# Try it
Output the entries in full and verbatim, pictures omitted.

# Entries provided
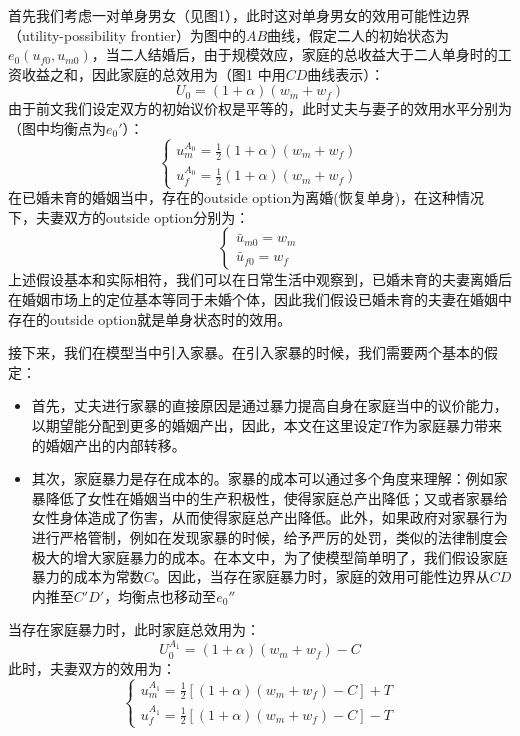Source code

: \documentclass[a4paper,zihao=-4,UTF8]{ctexart}
\begin{document}
	首先我们考虑一对单身男女（见图1），此时这对单身男女的效用可能性边界（utility-possibility frontier）为图中的$AB$曲线，假定二人的初始状态为$e_0(u_{f0},u_{m0})$，当二人结婚后，由于规模效应，家庭的总收益大于二人单身时的工资收益之和，因此家庭的总效用为（图1 中用$CD$曲线表示）：
	\begin{equation}
		U_0 = (1+\alpha)(w_m+w_f)
	\end{equation}
	由于前文我们设定双方的初始议价权是平等的，此时丈夫与妻子的效用水平分别为（图中均衡点为$e_0'$）：
	\begin{equation}
		\left\{
		\begin{array}{lr}
			u_m^{A_0} = \frac{1}{2}(1+\alpha)(w_m+w_f) \\
			u_f^{A_0} =  \frac{1}{2}(1+\alpha)(w_m+w_f)
		\end{array}
		\right.
	\end{equation}
	在已婚未育的婚姻当中，存在的outside option为离婚(恢复单身)，在这种情况下，夫妻双方的outside option分别为：
	\begin{equation}
		\left\{
		\begin{array}{lr}
			\bar{u}_{m0} = w_m \\
			\bar{u}_{f0}= w_f
		\end{array}
		\right.
	\end{equation}
	上述假设基本和实际相符，我们可以在日常生活中观察到，已婚未育的夫妻离婚后在婚姻市场上的定位基本等同于未婚个体，因此我们假设已婚未育的夫妻在婚姻中存在的outside option就是单身状态时的效用。
	
	接下来，我们在模型当中引入家暴。在引入家暴的时候，我们需要两个基本的假定：
	\begin{itemize}
		\item 首先，丈夫进行家暴的直接原因是通过暴力提高自身在家庭当中的议价能力，以期望能分配到更多的婚姻产出，因此，本文在这里设定$T$作为家庭暴力带来的婚姻产出的内部转移。
		\item 其次，家庭暴力是存在成本的。家暴的成本可以通过多个角度来理解：例如家暴降低了女性在婚姻当中的生产积极性，使得家庭总产出降低；又或者家暴给女性身体造成了伤害，从而使得家庭总产出降低。此外，如果政府对家暴行为进行严格管制，例如在发现家暴的时候，给予严厉的处罚，类似的法律制度会极大的增大家庭暴力的成本。在本文中，为了使模型简单明了，我们假设家庭暴力的成本为常数$C$。因此，当存在家庭暴力时，家庭的效用可能性边界从$CD$内推至$C'D'$，均衡点也移动至$e_0''$
	\end{itemize}
	当存在家庭暴力时，此时家庭总效用为：
		\begin{equation}
		U_0^{A_1} = (1+\alpha)(w_m+w_f)-C
	\end{equation}
	此时，夫妻双方的效用为：
	\begin{equation}
	\left\{
	\begin{array}{lr}
		u_m^{A_1} = \frac{1}{2}[(1+\alpha)(w_m+w_f)-C]+T \\
		u_f^{A_1} =  \frac{1}{2}[(1+\alpha)(w_m+w_f)-C]-T 
	\end{array}
	\right.
\end{equation}
\end{document}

# Exercise output
Source code

: \documentclass[a4paper,zihao=-4,UTF8]{ctexart}
\begin{document}
	首先我们考虑一对单身男女（见图1），此时这对单身男女的效用可能性边界（utility-possibility frontier）为图中的$AB$曲线，假定二人的初始状态为$e_0(u_{f0},u_{m0})$，当二人结婚后，由于规模效应，家庭的总收益大于二人单身时的工资收益之和，因此家庭的总效用为（图1 中用$CD$曲线表示）：
	\begin{equation}
		U_0 = (1+\alpha)(w_m+w_f)
	\end{equation}
	由于前文我们设定双方的初始议价权是平等的，此时丈夫与妻子的效用水平分别为（图中均衡点为$e_0'$）：
	\begin{equation}
		\left\{
		\begin{array}{lr}
			u_m^{A_0} = \frac{1}{2}(1+\alpha)(w_m+w_f) \\
			u_f^{A_0} =  \frac{1}{2}(1+\alpha)(w_m+w_f)
		\end{array}
		\right.
	\end{equation}
	在已婚未育的婚姻当中，存在的outside option为离婚(恢复单身)，在这种情况下，夫妻双方的outside option分别为：
	\begin{equation}
		\left\{
		\begin{array}{lr}
			\bar{u}_{m0} = w_m \\
			\bar{u}_{f0}= w_f
		\end{array}
		\right.
	\end{equation}
	上述假设基本和实际相符，我们可以在日常生活中观察到，已婚未育的夫妻离婚后在婚姻市场上的定位基本等同于未婚个体，因此我们假设已婚未育的夫妻在婚姻中存在的outside option就是单身状态时的效用。
	
	接下来，我们在模型当中引入家暴。在引入家暴的时候，我们需要两个基本的假定：
	\begin{itemize}
		\item 首先，丈夫进行家暴的直接原因是通过暴力提高自身在家庭当中的议价能力，以期望能分配到更多的婚姻产出，因此，本文在这里设定$T$作为家庭暴力带来的婚姻产出的内部转移。
		\item 其次，家庭暴力是存在成本的。家暴的成本可以通过多个角度来理解：例如家暴降低了女性在婚姻当中的生产积极性，使得家庭总产出降低；又或者家暴给女性身体造成了伤害，从而使得家庭总产出降低。此外，如果政府对家暴行为进行严格管制，例如在发现家暴的时候，给予严厉的处罚，类似的法律制度会极大的增大家庭暴力的成本。在本文中，为了使模型简单明了，我们假设家庭暴力的成本为常数$C$。因此，当存在家庭暴力时，家庭的效用可能性边界从$CD$内推至$C'D'$，均衡点也移动至$e_0''$
	\end{itemize}
	当存在家庭暴力时，此时家庭总效用为：
		\begin{equation}
		U_0^{A_1} = (1+\alpha)(w_m+w_f)-C
	\end{equation}
	此时，夫妻双方的效用为：
	\begin{equation}
	\left\{
	\begin{array}{lr}
		u_m^{A_1} = \frac{1}{2}[(1+\alpha)(w_m+w_f)-C]+T \\
		u_f^{A_1} =  \frac{1}{2}[(1+\alpha)(w_m+w_f)-C]-T 
	\end{array}
	\right.
\end{equation}
\end{document}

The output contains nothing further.